## TASK DIRECTIONS
Go through the data below and copy each line where the word "name" occurs.
(DATA SUPPLIED begins)
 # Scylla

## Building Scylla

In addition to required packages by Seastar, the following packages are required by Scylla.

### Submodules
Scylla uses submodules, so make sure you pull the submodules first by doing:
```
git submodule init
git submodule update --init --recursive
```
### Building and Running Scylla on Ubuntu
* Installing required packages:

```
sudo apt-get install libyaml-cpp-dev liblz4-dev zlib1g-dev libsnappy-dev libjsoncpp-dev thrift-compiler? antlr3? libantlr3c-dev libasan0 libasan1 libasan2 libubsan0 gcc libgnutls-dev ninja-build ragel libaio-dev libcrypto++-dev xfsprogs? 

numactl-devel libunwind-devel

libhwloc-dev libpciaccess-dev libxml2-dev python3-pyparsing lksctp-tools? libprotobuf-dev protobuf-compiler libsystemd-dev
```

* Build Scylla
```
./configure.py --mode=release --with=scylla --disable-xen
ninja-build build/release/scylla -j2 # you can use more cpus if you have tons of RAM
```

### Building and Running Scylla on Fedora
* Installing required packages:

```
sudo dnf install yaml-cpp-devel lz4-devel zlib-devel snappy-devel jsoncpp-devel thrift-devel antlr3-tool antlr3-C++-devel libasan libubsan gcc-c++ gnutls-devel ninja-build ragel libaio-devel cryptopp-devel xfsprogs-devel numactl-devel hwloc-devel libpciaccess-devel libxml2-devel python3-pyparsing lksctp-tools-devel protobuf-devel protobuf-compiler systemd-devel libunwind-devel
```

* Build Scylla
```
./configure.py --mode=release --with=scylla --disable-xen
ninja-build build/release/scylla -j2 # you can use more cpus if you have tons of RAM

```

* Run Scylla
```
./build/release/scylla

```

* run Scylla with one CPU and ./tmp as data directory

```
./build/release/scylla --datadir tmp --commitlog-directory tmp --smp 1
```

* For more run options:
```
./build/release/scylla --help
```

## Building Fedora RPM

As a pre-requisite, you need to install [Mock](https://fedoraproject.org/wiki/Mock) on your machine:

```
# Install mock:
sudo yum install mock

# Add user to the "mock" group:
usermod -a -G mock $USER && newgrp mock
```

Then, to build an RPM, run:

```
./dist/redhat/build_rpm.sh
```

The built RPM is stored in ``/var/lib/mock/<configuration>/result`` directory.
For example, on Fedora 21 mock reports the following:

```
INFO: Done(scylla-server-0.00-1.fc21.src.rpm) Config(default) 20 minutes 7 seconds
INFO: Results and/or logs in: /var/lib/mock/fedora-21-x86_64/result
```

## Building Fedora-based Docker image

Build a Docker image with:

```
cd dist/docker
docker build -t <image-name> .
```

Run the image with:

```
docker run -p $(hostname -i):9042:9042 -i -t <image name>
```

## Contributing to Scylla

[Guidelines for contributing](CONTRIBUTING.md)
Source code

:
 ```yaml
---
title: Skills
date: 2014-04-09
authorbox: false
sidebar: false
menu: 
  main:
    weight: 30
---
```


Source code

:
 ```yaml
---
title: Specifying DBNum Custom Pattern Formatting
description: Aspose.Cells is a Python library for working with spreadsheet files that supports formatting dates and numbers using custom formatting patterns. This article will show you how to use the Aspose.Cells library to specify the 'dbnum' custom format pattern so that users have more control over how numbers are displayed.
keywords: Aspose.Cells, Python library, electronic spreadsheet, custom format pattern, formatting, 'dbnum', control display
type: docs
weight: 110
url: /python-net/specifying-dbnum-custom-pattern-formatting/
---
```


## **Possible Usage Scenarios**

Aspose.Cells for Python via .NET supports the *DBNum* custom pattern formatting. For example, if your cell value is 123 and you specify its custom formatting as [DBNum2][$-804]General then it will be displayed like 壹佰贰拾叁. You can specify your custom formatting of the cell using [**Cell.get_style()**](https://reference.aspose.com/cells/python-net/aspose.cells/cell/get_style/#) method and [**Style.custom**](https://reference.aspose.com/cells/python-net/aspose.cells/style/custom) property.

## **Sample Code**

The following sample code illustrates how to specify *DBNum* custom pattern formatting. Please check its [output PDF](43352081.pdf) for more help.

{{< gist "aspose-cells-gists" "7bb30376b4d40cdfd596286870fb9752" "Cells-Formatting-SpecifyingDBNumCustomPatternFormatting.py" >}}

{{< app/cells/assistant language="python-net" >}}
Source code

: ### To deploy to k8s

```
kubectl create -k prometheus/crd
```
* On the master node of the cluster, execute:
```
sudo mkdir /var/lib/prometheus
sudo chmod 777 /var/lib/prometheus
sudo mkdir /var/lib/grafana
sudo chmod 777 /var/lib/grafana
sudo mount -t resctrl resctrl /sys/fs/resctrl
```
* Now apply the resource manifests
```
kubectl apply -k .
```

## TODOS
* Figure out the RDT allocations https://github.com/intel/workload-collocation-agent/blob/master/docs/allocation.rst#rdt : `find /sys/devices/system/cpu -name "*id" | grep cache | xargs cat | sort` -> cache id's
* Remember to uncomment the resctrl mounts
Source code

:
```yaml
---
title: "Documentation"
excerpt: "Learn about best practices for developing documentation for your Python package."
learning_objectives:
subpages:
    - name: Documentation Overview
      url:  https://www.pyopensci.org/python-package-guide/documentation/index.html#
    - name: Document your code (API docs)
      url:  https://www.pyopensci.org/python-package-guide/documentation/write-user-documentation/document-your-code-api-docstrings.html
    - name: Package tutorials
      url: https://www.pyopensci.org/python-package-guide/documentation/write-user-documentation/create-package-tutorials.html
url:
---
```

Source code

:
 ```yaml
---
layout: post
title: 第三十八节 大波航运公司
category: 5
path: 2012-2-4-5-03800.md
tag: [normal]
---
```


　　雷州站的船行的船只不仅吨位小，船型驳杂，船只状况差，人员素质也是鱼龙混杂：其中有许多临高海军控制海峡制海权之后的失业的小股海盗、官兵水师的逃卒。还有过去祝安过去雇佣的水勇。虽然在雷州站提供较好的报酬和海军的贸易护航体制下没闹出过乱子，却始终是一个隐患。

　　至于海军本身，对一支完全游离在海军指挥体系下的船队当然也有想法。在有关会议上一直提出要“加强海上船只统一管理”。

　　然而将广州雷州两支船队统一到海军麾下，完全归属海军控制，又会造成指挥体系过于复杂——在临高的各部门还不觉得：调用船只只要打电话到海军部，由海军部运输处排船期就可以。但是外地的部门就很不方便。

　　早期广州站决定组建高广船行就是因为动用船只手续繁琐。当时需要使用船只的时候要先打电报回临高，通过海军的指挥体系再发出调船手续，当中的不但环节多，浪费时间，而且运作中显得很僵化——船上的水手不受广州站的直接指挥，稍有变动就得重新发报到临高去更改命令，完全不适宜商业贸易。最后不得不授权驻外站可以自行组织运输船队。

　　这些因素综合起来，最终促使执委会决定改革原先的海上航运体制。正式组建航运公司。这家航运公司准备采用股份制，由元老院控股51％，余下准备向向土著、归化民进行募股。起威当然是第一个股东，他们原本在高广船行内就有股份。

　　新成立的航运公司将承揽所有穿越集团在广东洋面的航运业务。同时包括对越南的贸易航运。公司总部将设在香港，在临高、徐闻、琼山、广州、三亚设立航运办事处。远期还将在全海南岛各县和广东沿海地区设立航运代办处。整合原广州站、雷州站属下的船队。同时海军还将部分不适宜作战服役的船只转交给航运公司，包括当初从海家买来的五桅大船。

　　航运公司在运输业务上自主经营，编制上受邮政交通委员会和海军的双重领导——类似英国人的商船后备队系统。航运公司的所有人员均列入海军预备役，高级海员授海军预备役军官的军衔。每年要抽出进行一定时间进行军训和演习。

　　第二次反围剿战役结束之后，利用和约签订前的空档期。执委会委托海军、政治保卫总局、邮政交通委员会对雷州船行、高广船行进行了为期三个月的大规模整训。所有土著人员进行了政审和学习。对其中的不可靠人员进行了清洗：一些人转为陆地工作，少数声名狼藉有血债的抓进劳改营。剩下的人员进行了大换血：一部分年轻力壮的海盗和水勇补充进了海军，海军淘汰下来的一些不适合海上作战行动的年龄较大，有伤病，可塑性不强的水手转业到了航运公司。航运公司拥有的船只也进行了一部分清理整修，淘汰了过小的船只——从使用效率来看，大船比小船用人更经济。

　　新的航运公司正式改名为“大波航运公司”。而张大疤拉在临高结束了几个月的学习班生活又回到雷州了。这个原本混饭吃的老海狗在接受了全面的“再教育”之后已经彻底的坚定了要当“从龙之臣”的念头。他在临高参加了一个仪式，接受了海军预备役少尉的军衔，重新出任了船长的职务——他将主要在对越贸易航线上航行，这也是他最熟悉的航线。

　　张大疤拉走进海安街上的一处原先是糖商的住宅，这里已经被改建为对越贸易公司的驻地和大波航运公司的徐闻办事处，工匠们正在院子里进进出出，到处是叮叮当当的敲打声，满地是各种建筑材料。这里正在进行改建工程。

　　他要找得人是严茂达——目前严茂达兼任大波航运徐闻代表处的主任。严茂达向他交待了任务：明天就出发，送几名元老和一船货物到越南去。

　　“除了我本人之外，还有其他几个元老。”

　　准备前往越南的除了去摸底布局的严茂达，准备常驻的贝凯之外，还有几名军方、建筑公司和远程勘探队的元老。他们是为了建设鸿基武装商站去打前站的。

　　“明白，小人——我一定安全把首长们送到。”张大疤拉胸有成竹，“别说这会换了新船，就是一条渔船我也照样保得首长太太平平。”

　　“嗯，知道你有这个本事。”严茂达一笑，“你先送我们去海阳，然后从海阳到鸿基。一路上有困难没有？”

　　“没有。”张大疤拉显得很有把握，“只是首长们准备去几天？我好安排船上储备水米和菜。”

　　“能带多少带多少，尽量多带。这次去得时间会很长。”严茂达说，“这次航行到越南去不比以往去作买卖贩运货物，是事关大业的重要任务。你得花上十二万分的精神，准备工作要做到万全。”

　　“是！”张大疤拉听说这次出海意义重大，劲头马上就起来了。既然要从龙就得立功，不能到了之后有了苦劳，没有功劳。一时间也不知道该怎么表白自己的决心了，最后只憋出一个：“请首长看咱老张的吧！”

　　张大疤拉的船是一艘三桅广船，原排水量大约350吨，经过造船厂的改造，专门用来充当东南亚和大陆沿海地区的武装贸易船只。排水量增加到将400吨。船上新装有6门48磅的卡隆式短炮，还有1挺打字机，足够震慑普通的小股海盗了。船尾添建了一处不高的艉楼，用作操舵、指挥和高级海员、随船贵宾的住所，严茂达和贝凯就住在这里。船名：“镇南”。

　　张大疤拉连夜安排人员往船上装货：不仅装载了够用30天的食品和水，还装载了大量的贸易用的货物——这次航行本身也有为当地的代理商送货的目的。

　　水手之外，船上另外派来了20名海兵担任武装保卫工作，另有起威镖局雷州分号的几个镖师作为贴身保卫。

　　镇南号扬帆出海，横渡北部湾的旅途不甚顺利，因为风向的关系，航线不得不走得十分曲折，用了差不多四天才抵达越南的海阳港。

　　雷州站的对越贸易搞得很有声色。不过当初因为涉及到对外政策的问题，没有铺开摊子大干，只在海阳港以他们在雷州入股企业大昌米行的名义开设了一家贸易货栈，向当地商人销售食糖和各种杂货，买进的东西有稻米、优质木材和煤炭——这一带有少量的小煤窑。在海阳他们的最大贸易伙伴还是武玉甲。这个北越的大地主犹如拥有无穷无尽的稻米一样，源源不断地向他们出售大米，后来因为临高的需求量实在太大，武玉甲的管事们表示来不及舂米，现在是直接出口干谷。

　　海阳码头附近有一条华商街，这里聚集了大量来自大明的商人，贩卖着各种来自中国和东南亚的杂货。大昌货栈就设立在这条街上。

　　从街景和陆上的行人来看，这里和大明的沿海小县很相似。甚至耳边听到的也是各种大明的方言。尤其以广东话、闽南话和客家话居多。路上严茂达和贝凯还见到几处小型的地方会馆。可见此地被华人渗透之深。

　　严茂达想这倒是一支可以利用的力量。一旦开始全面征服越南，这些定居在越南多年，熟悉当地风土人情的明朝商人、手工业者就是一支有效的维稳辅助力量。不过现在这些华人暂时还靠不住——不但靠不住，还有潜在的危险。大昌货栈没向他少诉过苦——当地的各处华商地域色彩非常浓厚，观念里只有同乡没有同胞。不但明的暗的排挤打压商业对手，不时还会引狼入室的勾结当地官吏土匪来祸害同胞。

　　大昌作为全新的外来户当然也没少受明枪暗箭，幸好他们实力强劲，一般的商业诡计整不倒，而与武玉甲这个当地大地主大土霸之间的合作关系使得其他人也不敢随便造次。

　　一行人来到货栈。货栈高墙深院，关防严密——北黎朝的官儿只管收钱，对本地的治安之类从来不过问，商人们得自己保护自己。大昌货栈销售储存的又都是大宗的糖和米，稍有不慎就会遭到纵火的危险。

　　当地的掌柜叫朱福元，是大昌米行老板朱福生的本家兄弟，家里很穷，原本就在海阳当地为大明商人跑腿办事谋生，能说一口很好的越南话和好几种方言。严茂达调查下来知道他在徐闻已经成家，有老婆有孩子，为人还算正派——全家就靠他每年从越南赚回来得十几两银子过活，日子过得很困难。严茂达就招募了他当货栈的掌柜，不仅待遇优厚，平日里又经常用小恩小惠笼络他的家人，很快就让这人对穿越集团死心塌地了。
(DATA SUPPLIED ends)
## SOLVED EXERCISE
docker build -t <image-name> .
docker run -p $(hostname -i):9042:9042 -i -t <image name>
* Figure out the RDT allocations https://github.com/intel/workload-collocation-agent/blob/master/docs/allocation.rst#rdt : `find /sys/devices/system/cpu -name "*id" | grep cache | xargs cat | sort` -> cache id's
    - name: Documentation Overview
    - name: Document your code (API docs)
    - name: Package tutorials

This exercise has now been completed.